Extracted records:

☆ ☆ ☆ ☆ ☆ ☆ ☆

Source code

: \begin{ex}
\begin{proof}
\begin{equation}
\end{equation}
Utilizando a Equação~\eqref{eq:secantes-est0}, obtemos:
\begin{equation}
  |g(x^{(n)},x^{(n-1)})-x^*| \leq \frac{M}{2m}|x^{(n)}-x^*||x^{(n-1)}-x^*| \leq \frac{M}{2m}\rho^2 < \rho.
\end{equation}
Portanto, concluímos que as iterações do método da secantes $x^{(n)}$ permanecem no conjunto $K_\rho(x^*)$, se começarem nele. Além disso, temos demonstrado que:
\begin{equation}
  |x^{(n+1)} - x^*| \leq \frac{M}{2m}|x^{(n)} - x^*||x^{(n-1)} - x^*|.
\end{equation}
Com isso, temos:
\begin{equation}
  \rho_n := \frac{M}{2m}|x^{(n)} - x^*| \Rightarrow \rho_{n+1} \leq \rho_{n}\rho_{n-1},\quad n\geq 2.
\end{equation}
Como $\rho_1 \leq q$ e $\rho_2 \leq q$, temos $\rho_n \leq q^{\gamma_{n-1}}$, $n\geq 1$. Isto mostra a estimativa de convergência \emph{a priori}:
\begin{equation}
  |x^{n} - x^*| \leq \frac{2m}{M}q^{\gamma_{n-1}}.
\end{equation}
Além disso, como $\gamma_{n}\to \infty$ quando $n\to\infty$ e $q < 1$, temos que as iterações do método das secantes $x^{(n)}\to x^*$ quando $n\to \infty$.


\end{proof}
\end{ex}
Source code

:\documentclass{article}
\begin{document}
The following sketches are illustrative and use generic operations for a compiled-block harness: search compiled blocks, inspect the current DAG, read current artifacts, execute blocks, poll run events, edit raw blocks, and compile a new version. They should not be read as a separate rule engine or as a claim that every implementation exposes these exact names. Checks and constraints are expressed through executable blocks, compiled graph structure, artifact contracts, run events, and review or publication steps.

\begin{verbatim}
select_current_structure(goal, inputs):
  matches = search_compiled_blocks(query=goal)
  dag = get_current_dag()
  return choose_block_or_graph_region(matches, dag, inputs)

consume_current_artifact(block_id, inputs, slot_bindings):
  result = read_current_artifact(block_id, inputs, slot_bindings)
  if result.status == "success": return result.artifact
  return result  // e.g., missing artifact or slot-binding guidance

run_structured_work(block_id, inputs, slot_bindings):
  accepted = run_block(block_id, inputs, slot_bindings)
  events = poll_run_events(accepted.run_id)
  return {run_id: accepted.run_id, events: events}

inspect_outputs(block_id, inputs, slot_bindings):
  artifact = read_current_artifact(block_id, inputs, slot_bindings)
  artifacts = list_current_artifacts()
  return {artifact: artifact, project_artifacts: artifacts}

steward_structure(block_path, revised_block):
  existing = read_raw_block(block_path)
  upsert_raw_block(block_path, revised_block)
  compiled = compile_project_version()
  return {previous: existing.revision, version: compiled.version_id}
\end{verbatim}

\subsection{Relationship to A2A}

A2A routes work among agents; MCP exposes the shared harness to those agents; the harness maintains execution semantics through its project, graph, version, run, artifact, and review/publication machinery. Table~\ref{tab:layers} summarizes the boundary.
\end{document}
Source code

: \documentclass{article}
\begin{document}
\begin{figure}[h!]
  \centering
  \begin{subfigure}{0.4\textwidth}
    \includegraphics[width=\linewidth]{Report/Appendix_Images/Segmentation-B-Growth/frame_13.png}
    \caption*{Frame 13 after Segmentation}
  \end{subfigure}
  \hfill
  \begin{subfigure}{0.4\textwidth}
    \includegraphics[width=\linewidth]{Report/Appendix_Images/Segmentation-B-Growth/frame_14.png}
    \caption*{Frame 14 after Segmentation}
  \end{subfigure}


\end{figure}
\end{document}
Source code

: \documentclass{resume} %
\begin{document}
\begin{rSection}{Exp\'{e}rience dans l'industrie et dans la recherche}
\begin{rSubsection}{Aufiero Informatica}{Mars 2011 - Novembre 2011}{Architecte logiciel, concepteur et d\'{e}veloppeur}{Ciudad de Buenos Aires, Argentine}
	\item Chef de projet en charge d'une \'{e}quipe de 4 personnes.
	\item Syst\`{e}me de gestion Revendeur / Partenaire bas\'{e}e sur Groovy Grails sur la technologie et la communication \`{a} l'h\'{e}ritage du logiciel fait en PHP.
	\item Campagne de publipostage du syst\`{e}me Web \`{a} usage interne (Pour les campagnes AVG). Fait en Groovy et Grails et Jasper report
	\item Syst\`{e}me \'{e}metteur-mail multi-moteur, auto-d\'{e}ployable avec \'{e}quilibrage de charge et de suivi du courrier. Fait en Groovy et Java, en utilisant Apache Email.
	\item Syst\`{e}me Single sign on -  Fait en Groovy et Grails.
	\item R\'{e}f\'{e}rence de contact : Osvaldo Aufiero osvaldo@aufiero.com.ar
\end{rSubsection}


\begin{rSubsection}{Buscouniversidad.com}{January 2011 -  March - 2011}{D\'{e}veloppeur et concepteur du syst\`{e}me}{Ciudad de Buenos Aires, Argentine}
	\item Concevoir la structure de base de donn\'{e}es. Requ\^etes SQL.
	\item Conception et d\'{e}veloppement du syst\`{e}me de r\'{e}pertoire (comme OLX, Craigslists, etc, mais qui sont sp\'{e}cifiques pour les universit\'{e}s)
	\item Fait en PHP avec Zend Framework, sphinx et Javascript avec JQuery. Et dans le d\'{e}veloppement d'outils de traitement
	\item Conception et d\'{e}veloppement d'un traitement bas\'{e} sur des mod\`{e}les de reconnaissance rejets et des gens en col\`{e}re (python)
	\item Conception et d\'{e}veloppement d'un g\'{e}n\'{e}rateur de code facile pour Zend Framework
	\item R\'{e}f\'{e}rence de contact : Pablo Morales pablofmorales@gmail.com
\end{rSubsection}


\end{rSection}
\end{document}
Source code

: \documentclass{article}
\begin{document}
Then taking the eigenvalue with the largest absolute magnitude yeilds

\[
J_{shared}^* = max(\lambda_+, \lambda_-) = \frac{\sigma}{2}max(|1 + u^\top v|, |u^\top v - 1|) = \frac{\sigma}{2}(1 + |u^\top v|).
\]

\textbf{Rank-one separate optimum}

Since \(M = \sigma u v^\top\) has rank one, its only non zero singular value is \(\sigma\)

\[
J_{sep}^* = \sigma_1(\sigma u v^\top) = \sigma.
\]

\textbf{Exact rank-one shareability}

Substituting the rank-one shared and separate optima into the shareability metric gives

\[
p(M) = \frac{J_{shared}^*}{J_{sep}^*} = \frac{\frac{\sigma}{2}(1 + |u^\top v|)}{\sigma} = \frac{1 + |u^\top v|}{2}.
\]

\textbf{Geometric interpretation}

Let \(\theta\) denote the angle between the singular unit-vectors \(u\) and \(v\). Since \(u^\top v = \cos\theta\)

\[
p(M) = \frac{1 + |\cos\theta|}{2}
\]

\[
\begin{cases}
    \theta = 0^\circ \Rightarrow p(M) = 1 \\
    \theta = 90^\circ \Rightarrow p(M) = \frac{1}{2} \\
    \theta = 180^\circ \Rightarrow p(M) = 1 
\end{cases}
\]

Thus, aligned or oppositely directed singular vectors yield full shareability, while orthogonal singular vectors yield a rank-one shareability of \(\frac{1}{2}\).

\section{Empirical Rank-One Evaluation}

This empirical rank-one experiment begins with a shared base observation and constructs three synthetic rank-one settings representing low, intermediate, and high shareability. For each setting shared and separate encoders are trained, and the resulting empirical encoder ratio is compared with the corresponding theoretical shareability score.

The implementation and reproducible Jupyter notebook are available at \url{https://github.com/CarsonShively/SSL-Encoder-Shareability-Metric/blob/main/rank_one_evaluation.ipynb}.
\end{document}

☆ ☆ ☆ ☆ ☆ ☆ ☆

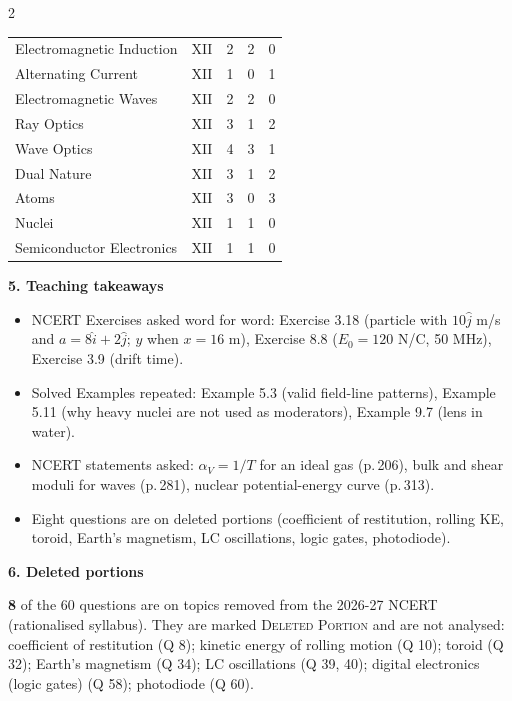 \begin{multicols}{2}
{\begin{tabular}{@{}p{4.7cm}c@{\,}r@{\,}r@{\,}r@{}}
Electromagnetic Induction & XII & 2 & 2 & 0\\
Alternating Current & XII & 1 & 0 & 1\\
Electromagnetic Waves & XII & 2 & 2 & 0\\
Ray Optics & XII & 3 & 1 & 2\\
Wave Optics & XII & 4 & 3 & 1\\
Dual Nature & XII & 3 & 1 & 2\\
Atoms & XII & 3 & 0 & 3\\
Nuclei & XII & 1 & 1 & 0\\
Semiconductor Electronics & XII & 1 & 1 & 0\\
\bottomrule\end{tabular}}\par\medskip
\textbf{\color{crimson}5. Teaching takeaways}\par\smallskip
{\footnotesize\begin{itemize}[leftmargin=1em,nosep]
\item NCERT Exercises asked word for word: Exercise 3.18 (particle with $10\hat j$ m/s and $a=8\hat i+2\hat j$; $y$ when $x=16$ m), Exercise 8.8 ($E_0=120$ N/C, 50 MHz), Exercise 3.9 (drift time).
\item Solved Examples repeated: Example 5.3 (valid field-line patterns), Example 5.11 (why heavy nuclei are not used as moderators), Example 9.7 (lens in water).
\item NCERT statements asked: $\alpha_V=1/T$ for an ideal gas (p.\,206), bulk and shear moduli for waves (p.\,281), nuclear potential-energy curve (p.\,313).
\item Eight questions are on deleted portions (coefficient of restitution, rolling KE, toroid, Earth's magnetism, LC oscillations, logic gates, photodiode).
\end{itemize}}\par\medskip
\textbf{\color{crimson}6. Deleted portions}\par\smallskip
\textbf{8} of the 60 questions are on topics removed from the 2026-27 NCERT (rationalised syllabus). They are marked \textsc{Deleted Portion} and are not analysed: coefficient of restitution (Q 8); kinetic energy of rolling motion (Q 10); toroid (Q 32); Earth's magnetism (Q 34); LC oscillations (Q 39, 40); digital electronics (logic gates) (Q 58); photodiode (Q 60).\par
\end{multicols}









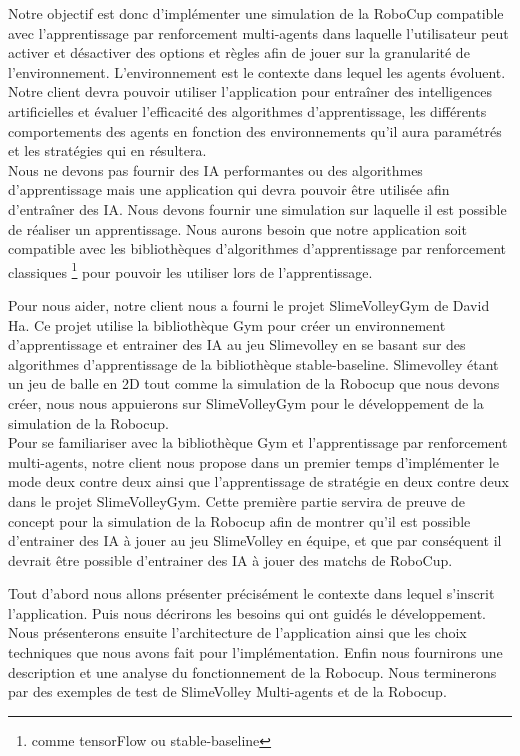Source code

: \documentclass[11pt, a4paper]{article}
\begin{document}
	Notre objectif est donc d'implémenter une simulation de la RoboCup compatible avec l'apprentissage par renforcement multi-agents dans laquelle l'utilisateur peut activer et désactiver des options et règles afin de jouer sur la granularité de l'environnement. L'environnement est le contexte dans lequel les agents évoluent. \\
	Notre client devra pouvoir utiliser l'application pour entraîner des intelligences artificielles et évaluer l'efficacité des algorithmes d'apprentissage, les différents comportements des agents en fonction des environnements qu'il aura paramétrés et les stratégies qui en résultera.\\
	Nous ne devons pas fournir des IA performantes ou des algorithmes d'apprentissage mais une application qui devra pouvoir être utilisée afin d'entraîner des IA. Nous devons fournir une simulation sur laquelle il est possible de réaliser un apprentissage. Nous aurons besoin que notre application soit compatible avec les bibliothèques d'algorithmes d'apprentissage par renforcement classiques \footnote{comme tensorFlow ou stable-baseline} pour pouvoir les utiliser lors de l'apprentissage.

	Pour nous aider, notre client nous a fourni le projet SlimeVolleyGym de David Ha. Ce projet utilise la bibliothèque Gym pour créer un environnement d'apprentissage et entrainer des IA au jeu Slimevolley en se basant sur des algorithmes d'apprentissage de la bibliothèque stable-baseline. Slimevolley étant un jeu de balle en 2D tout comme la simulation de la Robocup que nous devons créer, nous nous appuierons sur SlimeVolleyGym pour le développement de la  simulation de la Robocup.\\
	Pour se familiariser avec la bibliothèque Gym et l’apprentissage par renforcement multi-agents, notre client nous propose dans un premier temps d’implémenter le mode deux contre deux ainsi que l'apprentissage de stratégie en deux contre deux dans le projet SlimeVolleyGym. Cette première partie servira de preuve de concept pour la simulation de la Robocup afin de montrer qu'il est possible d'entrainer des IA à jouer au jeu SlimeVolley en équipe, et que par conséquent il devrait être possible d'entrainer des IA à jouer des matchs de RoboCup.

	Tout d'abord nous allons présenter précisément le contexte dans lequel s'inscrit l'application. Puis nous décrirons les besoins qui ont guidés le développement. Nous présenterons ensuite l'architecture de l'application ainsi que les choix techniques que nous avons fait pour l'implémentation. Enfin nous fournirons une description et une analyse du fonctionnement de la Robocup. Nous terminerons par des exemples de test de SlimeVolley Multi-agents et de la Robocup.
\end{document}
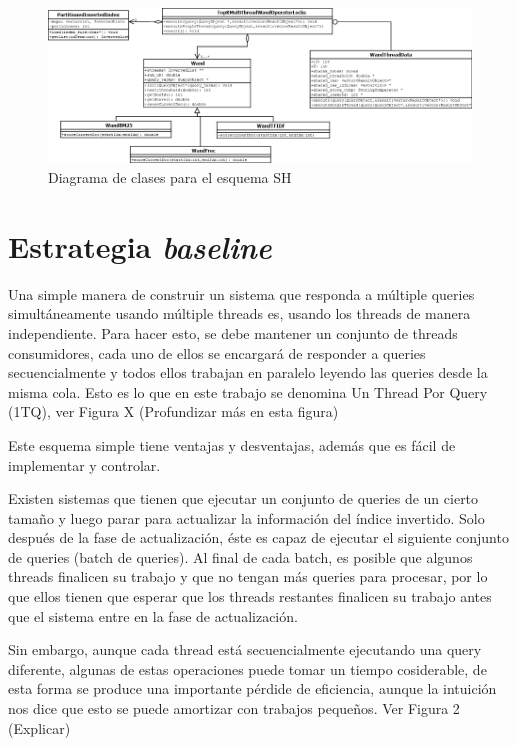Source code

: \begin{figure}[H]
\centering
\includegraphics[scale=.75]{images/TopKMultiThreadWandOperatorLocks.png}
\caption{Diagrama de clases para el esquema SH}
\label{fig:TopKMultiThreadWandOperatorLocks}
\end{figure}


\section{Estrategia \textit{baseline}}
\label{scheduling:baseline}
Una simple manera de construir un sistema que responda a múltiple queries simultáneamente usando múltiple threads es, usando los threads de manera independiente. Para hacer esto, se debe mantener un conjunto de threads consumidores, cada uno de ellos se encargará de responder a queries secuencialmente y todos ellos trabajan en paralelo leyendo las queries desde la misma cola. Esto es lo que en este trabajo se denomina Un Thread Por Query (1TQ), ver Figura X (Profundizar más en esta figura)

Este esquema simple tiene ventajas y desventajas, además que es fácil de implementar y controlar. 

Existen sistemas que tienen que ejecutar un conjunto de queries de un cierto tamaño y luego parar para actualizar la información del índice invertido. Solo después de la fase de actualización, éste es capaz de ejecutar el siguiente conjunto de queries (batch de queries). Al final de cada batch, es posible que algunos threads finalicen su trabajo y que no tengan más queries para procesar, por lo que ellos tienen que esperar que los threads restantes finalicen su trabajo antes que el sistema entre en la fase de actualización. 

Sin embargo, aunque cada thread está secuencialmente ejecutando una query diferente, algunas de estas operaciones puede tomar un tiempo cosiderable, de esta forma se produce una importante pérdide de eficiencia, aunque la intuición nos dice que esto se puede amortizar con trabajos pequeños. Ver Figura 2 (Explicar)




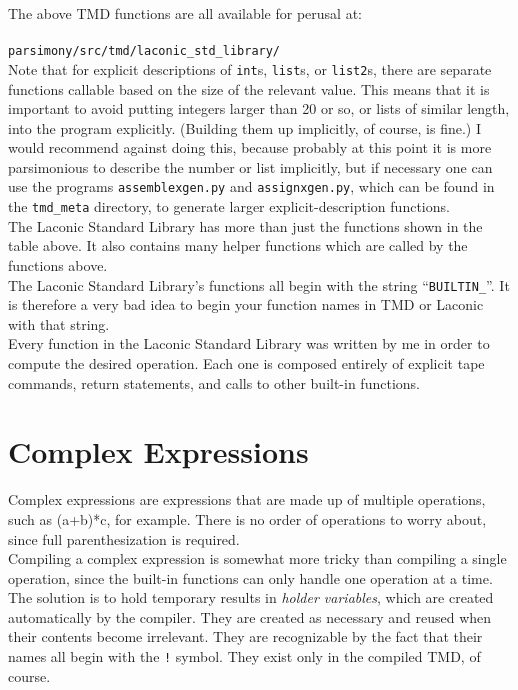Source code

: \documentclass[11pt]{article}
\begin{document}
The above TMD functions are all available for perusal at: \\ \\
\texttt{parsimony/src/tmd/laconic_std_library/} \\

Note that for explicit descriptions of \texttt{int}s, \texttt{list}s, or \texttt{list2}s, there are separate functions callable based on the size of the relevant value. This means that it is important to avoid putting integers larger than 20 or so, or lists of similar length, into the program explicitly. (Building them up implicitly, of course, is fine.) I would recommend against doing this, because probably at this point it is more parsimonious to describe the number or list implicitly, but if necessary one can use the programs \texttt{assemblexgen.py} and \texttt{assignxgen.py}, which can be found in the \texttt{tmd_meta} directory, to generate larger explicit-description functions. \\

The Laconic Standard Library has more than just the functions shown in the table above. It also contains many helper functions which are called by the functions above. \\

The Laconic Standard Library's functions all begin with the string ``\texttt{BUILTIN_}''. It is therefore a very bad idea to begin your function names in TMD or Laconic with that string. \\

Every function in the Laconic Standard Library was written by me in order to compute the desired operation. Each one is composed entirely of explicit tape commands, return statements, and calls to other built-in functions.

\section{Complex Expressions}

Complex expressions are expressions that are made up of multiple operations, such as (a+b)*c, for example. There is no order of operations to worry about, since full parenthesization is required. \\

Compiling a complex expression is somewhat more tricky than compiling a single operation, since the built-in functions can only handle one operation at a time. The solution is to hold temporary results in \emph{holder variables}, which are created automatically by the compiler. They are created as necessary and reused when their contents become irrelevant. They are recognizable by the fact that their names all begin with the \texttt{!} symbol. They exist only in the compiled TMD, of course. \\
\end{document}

☆ ☆ ☆ ☆ ☆ ☆ ☆

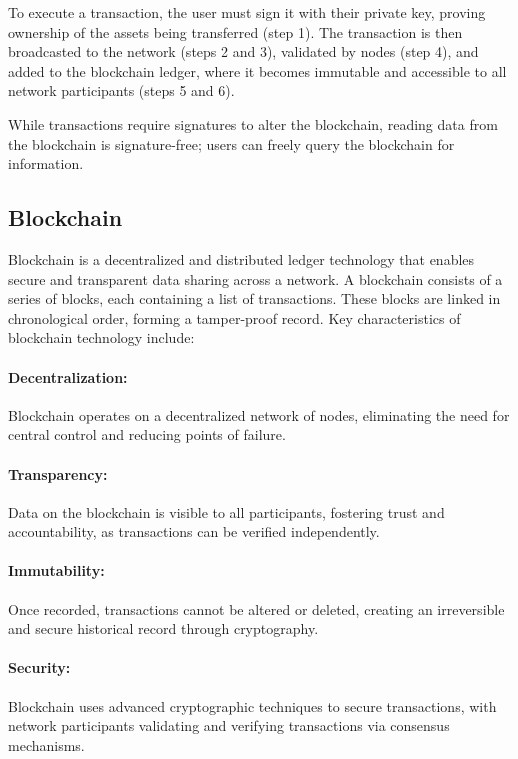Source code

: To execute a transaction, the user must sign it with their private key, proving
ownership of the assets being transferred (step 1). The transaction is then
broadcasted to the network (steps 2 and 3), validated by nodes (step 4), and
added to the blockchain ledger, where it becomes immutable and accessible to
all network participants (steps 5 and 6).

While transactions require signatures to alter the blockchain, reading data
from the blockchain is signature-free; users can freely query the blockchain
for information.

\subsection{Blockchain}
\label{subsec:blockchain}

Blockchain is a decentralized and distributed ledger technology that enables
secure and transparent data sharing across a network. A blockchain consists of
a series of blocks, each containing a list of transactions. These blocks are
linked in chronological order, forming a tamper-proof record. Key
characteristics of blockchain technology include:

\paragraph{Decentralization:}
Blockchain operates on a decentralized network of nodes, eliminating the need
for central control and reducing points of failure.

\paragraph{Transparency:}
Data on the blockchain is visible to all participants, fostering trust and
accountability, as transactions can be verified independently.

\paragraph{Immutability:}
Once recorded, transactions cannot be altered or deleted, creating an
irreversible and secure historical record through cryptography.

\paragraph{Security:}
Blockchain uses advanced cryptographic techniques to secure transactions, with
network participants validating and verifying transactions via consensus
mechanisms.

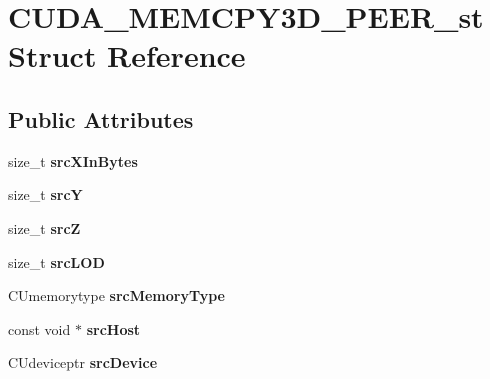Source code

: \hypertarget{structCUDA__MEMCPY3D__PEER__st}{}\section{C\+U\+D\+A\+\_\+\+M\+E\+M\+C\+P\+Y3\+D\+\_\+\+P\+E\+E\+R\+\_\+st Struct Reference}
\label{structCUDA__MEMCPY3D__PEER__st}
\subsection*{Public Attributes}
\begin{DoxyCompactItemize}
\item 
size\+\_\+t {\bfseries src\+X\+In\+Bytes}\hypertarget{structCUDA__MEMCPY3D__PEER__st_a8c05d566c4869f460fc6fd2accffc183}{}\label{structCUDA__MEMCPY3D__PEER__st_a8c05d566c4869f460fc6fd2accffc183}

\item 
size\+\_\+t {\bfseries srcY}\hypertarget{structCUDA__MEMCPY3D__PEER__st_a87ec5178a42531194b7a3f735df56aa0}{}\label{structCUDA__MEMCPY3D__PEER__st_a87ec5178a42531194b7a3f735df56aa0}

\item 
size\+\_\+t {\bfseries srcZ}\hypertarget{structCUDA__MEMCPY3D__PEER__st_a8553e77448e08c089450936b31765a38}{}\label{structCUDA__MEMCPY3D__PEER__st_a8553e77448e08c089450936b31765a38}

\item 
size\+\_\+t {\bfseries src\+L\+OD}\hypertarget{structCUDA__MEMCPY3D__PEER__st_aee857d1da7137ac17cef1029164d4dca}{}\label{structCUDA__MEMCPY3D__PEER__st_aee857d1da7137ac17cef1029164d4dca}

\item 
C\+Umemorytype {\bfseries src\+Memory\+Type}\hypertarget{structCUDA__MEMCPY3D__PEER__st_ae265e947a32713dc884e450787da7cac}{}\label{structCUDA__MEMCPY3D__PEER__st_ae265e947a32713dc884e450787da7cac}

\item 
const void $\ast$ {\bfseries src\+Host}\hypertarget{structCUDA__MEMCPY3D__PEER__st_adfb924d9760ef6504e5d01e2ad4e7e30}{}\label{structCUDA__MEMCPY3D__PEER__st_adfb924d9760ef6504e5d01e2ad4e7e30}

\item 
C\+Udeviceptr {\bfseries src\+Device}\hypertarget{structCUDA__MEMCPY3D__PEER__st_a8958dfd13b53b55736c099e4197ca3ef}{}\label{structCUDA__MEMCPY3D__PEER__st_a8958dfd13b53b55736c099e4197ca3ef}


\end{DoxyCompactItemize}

☆ ☆ ☆ ☆ ☆ ☆ ☆

__Exercise goal__. Your answer must consist solely of the lines above between the line holding "Since \(M = \sigma" and the line holding "Thus, aligned or", inclusive, copied exactly.

__Output for this exercise__.
Since \(M = \sigma u v^\top\) has rank one, its only non zero singular value is \(\sigma\)

\[
J_{sep}^* = \sigma_1(\sigma u v^\top) = \sigma.
\]

\textbf{Exact rank-one shareability}

Substituting the rank-one shared and separate optima into the shareability metric gives

\[
p(M) = \frac{J_{shared}^*}{J_{sep}^*} = \frac{\frac{\sigma}{2}(1 + |u^\top v|)}{\sigma} = \frac{1 + |u^\top v|}{2}.
\]

\textbf{Geometric interpretation}

Let \(\theta\) denote the angle between the singular unit-vectors \(u\) and \(v\). Since \(u^\top v = \cos\theta\)

\[
p(M) = \frac{1 + |\cos\theta|}{2}
\]

\[
\begin{cases}
    \theta = 0^\circ \Rightarrow p(M) = 1 \\
    \theta = 90^\circ \Rightarrow p(M) = \frac{1}{2} \\
    \theta = 180^\circ \Rightarrow p(M) = 1 
\end{cases}
\]

Thus, aligned or oppositely directed singular vectors yield full shareability, while orthogonal singular vectors yield a rank-one shareability of \(\frac{1}{2}\).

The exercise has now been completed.